Zweite Sitzung: Die Entwicklung der Alevi Studies
Die zweite Sitzung vereinte Prof. Martin van Bruinessen, Prof. Markus Dressler und Prof. Bedriye Poyraz. Moderiert von Prof. Cem Kara, bot sie einen umfassenden Überblick über die historische Entwicklung, Institutionalisierung und gegenwärtigen Herausforderungen der Alevi Studies.
Die Beiträge beleuchteten die longue durée der Forschung, die politischen und ideologischen Kontexte ihrer Entstehung, die Rolle alevitischer Akteur:innen in der Wissensproduktion, die zunehmende Interdisziplinarität des Feldes sowie die Bedeutung feministischer Perspektiven. In der abschließenden Diskussion wurde betont, dass die Zukunft der Alevi Studies in der Offenheit gegenüber pluralen, miteinander verbundenen Forschungsansätzen liege.
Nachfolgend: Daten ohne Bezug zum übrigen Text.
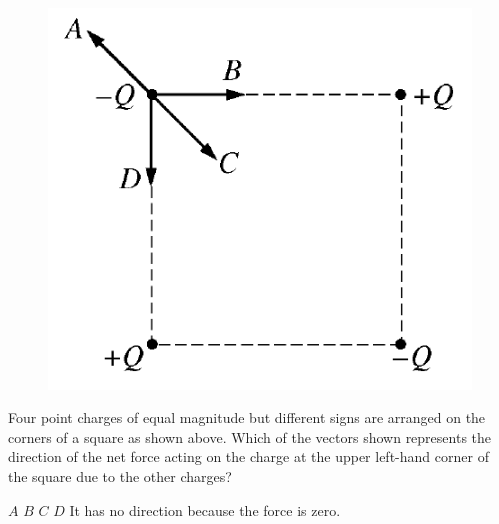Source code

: \begin{figure}[H]
    \centering
    \includegraphics[scale=0.5]{images/35.png}
\end{figure}

\begin{questions}\setcounter{question}{34}\question
Four point charges of equal magnitude but different signs are arranged on the corners of a square as shown above. Which of the vectors shown represents the direction of the net force acting on the charge at the upper left-hand corner of the square due to the other charges?

\begin{choices}
\choice $A$
\choice $B$
\choice $C$
\choice $D$
\choice It has no direction because the force is zero.
\end{choices}\end{questions}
Zweiter und dritter Tag: Arbeitsgruppen und kollektive Produktion
An den folgenden beiden Tagen arbeiteten rund vierzig eingeladene Forscher:innen in den Räumlichkeiten des DAKME Alevitischen Kulturzentrums und der Rıza-Şehri-Akademie in neun thematischen Arbeitsgruppen. In einem offenen, selbstorganisierten Rahmen wurden zentrale Themen der Alevi Studies neu diskutiert und weiterentwickelt. Die Gruppen spiegelten die thematische Breite des Feldes wider – von Theologie, Ritualen und Mythologie über Diasporastudien, Dersim-Forschung, Geschichte, Musik, Gender-Studien bis hin zu psychologischen und sozialpsychologischen Perspektiven.
Der Internationale Redaktionsrat für den Publikationszyklus 2025–2026 setzt sich aus Vertreter:innen dieser Arbeitsgruppen zusammen. Dieses kollaborative Modell soll künftig jährlich fortgeführt werden.
Insgesamt leisteten das 2. Alevi-Enzyklopädie-Symposium und die Workshops einen substantiellen qualitativen Beitrag zu den Alevi Studies. Die Vielfalt der beteiligten Länder und Generationen, das innovative Workshop-Format sowie die intensive Vernetzung schufen einen Raum kollektiver Kreativität, Solidarität und gemeinsamer Zielsetzung – und setzten damit einen neuen Maßstab für wissenschaftliche Veranstaltungen zum Alevitentum.